Ooty - 130 km Kodaikanal 122 km and Valparai - 99.4 km are the nearby hill stations.

Palani - 59.6 km is the important religious place near Moongiltholuvu.

==Transportation==
Moongiltholuvu is about 21 km from Udumalaipettai on the Highway from Palani to Coimbatore.

Reach Udumalaipettai from Coimbatore or Palani and from Udumalaipettai - Local buses (Bus no:4, 4A and 34 (Three trips 7:15 am, 1:15 pm, 7:15 pm)) fly here.

There are buses available from Coimbatore and Palladam as well.

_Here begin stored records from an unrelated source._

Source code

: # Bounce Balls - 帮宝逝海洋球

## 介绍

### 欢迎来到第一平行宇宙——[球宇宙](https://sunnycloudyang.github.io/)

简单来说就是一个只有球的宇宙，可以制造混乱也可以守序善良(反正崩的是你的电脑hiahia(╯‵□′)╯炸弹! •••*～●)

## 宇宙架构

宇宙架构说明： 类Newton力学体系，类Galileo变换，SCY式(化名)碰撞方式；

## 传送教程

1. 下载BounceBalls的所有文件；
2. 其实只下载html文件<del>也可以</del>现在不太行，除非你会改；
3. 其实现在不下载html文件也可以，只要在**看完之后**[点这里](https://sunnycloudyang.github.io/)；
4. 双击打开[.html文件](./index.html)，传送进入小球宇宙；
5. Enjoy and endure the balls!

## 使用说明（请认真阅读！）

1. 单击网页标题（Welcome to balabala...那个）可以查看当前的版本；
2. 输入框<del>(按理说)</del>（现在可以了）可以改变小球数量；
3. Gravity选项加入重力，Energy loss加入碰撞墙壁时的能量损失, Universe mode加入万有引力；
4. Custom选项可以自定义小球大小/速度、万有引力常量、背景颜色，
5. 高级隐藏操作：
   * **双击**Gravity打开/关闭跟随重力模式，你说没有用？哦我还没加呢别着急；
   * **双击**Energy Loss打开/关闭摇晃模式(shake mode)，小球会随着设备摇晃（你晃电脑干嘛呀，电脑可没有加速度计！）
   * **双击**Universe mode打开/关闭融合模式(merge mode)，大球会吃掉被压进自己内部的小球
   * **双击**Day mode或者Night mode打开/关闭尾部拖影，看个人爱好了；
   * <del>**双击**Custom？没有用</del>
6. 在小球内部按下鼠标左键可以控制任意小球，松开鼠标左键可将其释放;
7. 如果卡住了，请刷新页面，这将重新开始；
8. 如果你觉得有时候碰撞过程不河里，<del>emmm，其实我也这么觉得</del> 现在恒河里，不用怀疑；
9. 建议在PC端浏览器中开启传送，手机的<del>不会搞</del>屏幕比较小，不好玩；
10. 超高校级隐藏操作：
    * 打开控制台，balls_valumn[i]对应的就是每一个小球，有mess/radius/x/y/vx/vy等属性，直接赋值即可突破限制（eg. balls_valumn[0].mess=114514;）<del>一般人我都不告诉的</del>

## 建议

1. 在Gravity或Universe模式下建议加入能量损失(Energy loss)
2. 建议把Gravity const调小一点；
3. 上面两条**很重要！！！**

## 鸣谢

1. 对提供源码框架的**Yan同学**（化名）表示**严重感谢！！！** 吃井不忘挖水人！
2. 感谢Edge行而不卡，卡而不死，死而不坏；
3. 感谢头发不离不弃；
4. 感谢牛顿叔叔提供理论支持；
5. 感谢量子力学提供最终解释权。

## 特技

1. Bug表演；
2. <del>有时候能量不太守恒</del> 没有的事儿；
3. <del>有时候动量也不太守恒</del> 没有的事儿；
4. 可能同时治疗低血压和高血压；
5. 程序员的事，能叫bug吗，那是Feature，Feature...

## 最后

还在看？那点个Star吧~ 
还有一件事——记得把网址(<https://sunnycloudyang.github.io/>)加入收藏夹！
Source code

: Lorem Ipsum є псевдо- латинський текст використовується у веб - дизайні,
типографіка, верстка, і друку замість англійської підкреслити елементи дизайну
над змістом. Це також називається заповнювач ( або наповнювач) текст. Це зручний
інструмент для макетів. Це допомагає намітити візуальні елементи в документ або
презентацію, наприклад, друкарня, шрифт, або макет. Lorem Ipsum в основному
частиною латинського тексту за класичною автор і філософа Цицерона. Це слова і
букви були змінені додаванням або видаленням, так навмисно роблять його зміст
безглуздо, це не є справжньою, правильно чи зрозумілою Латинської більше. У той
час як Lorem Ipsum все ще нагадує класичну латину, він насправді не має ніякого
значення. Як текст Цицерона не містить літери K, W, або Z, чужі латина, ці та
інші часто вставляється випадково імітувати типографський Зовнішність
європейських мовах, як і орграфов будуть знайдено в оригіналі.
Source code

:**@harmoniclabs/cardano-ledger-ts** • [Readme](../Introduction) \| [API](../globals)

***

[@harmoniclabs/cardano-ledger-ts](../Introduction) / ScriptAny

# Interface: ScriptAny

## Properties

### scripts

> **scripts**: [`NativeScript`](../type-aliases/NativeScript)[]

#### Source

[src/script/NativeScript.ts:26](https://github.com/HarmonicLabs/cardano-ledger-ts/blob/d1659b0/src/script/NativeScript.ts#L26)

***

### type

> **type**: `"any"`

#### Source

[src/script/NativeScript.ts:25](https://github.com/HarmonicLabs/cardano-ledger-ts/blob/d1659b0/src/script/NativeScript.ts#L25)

Coimbatore has an international airport -Coimbatore International Airport. Flights connect it to Chennai and other important cities. Coimbatore is connected by rail to Chennai, Trivandrum, Delhi and other cities. It is also connected to all the important cities and places of interest by road.

==Postal==
Pincode - 642 202

==Telephone==

BSNL Longdistance code - 04252

BSNL, Airtel, Reliance Jio cell phones also work well in this area.

==Political==
Moongiltholuvu is in 125.Udumalaipettai assembly constituency of Tamil Nadu and Pollachi MP constituency.